Segment Start: Working data

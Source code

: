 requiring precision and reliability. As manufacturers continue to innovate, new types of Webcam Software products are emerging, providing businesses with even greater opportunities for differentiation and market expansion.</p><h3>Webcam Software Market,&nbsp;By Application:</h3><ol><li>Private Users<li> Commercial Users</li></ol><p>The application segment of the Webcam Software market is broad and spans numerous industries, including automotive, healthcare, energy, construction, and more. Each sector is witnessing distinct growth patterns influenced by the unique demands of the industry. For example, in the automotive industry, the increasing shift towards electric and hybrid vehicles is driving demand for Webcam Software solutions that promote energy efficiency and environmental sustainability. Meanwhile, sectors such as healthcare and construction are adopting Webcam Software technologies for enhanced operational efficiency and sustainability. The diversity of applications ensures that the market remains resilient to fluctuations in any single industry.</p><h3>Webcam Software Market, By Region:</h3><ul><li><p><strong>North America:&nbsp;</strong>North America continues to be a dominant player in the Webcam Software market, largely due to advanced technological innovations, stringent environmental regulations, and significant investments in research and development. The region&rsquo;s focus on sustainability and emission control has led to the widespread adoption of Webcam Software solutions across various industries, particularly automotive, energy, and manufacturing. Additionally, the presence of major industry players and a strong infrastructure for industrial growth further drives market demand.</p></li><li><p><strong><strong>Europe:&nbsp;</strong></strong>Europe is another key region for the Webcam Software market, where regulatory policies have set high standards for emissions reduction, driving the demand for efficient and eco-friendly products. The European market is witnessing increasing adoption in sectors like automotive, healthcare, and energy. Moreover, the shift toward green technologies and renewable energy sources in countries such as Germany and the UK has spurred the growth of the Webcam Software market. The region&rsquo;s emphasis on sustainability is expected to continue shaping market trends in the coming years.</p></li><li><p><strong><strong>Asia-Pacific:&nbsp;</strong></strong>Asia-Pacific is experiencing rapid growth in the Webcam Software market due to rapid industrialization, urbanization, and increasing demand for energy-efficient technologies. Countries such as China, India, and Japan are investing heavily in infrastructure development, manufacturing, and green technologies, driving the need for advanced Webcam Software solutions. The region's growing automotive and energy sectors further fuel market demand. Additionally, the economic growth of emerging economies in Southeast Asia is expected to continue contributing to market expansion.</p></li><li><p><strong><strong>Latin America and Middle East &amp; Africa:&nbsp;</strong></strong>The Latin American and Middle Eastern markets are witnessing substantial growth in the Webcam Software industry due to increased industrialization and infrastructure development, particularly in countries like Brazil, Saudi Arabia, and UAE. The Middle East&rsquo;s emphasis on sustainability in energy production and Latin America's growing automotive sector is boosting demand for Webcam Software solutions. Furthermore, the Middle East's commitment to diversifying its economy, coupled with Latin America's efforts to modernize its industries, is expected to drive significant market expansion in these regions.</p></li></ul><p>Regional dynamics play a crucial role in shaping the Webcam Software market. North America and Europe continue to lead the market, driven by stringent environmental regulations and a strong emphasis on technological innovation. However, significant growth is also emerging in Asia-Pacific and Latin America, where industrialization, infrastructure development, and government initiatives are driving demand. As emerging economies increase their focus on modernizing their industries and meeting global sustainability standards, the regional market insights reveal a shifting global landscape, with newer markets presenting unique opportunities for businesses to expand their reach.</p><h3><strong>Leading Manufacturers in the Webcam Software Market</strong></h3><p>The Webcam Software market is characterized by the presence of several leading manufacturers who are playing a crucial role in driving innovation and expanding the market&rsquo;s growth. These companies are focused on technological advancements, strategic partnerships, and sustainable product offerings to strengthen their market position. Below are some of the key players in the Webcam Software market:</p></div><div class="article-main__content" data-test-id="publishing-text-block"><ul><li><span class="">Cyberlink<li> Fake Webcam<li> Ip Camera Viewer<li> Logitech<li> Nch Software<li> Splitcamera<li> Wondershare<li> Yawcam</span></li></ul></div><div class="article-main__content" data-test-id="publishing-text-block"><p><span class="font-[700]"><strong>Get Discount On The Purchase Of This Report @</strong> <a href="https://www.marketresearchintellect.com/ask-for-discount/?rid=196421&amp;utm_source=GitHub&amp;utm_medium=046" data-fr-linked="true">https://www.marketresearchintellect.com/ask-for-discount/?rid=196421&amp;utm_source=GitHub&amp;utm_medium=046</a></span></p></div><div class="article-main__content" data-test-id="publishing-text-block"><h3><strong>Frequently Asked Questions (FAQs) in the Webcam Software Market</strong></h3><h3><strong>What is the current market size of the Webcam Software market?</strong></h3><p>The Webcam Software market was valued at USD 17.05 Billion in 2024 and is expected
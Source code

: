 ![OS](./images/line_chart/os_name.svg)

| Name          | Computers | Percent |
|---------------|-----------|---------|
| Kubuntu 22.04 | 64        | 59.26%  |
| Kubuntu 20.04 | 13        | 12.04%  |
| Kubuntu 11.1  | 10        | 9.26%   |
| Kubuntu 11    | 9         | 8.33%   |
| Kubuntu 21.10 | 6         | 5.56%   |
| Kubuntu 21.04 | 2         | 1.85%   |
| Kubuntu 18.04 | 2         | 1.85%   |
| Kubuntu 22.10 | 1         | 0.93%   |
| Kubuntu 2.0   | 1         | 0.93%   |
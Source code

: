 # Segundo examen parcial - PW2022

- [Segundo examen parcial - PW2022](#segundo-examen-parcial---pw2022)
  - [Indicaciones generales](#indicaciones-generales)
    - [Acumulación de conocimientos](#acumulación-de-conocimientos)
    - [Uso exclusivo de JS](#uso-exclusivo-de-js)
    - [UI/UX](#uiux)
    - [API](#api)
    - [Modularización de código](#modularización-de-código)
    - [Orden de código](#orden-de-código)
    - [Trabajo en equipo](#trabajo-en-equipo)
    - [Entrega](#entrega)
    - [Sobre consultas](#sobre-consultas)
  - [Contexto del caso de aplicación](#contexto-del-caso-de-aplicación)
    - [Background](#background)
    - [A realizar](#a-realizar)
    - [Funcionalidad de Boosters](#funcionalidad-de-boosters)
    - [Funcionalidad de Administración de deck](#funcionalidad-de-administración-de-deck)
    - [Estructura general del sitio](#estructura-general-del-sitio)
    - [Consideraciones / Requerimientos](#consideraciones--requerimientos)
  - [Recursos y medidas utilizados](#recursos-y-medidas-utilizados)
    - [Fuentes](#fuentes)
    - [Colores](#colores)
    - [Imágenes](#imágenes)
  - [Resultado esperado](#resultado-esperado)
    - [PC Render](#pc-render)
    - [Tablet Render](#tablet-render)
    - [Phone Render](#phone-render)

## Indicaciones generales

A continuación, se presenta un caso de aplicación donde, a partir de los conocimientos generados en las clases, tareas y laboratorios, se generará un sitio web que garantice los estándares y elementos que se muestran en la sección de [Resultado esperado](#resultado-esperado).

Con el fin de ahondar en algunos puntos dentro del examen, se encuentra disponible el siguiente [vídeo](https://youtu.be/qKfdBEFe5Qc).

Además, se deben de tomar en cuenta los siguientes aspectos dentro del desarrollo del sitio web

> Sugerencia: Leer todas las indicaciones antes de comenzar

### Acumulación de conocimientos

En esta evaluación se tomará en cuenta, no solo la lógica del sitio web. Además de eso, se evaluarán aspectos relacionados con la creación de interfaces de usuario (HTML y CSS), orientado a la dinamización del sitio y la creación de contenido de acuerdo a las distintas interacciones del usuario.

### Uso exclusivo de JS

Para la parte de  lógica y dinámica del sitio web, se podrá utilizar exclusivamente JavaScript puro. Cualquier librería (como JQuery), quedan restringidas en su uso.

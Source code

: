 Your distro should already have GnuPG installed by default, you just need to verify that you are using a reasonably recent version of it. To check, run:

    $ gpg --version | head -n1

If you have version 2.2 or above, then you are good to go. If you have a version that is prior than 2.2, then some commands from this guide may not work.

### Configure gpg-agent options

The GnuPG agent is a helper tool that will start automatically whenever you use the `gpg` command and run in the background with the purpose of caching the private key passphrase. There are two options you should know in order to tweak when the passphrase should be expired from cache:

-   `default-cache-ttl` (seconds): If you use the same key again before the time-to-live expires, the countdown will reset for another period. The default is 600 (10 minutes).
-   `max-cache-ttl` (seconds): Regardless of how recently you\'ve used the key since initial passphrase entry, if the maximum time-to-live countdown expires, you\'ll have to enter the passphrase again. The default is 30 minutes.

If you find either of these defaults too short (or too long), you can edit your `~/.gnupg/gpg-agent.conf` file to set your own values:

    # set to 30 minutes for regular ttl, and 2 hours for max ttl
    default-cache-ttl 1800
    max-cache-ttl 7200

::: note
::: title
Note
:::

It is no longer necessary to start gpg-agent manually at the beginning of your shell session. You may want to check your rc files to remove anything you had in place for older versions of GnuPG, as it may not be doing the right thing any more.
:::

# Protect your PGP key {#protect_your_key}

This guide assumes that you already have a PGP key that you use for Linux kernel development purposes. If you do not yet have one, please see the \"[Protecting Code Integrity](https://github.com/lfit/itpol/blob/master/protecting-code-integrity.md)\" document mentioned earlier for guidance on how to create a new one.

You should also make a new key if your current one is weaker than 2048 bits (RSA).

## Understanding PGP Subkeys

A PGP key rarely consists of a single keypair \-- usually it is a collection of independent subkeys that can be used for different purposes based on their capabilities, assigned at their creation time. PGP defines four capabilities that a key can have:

Segment End: Working data

• **Exercise requirements**: For each line in the entries that contains the string "generales", make a copy.

• **Exercise output**:
  - [Indicaciones generales](#indicaciones-generales)
## Indicaciones generales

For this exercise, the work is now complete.